TASK REQUIREMENTS | Scan the lines below for the word "roles". Copy each line you find it in.

(Pictures paired with source code)

————————

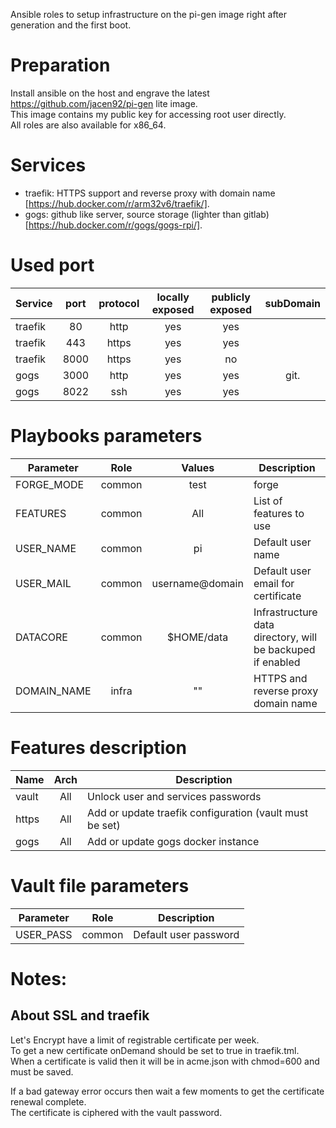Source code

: Ansible roles to setup infrastructure on the pi-gen image right after generation and the first boot.

Preparation
===========

Install ansible on the host and engrave the latest https://github.com/jacen92/pi-gen lite image.  
This image contains my public key for accessing root user directly.  
All roles are also available for x86_64.

Services
========

* traefik: HTTPS support and reverse proxy with domain name [https://hub.docker.com/r/arm32v6/traefik/].
* gogs: github like server, source storage (lighter than gitlab) [https://hub.docker.com/r/gogs/gogs-rpi/].


Used port
=========

| Service       | port | protocol | locally exposed | publicly exposed | subDomain |
| ------------- |:----:|:--------:|:---------------:|:----------------:|:---------:|
| traefik       | 80   |   http   |       yes       |        yes       |           |
| traefik       | 443  |   https  |       yes       |        yes       |           |
| traefik       | 8000 |   https  |       yes       |        no        |           |
| gogs          | 3000 |   http   |       yes       |        yes       |    git.   |
| gogs          | 8022 |   ssh    |       yes       |        yes       |           |


Playbooks parameters
====================

| Parameter           | Role    | Values                 | Description                                                               |
| ------------------- |:-------:|:----------------------:| ------------------------------------------------------------------------- |
| FORGE_MODE          |  common |      test|forge        | Installation mode                                                         |
| FEATURES            |  common |          All           | List of features to use                                                   |
| USER_NAME           |  common |          pi            | Default user name                                                         |
| USER_MAIL           |  common |    username@domain     | Default user email for certificate                                        |
| DATACORE            |  common |      $HOME/data        | Infrastructure data directory, will be backuped if enabled                |
| DOMAIN_NAME         |  infra  |         ""             | HTTPS and reverse proxy domain name                                       |


Features description
====================

| Name          |  Arch  | Description                                                            |
| ------------- |:------:| ---------------------------------------------------------------------- |
| vault         |  All   | Unlock user and services passwords                                     |
| https         |  All   | Add or update traefik configuration (vault must be set)                |
| gogs          |  All   | Add or update gogs docker instance                                     |


Vault file parameters
=====================

| Parameter     | Role     | Description                                          |
| ------------- |:--------:| ---------------------------------------------------- |
| USER_PASS     |  common  | Default user password                                |


Notes:
======

About SSL and traefik
---------------------

Let's Encrypt have a limit of registrable certificate per week.  
To get a new certificate onDemand should be set to true in traefik.tml.  
When a certificate is valid then it will be in acme.json with chmod=600 and must be saved.

If a bad gateway error occurs then wait a few moments to get the certificate renewal complete.  
The certificate is ciphered with the vault password.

————————

EXERCISE RESULT |
: Ansible roles to setup infrastructure on the pi-gen image right after generation and the first boot.
All roles are also available for x86_64.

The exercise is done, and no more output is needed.